▸ **Instructions to follow**:
Each record that follows goes into your reply unchanged; the pictures do not.

[Collected data]
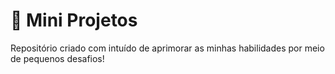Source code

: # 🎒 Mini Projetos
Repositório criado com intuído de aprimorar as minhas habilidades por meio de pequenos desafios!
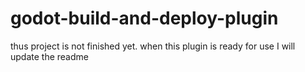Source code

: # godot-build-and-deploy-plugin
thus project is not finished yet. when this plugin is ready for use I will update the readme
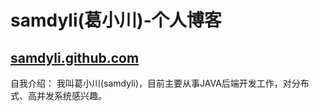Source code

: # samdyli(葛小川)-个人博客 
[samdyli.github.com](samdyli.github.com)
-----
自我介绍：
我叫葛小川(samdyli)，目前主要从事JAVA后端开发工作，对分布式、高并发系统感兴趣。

▸ **Answer box**:
Source code

: # 🎒 Mini Projetos
Repositório criado com intuído de aprimorar as minhas habilidades por meio de pequenos desafios!
Source code

: # godot-build-and-deploy-plugin
thus project is not finished yet. when this plugin is ready for use I will update the readme
Source code

: # samdyli(葛小川)-个人博客 
[samdyli.github.com](samdyli.github.com)
-----
自我介绍：
我叫葛小川(samdyli)，目前主要从事JAVA后端开发工作，对分布式、高并发系统感兴趣。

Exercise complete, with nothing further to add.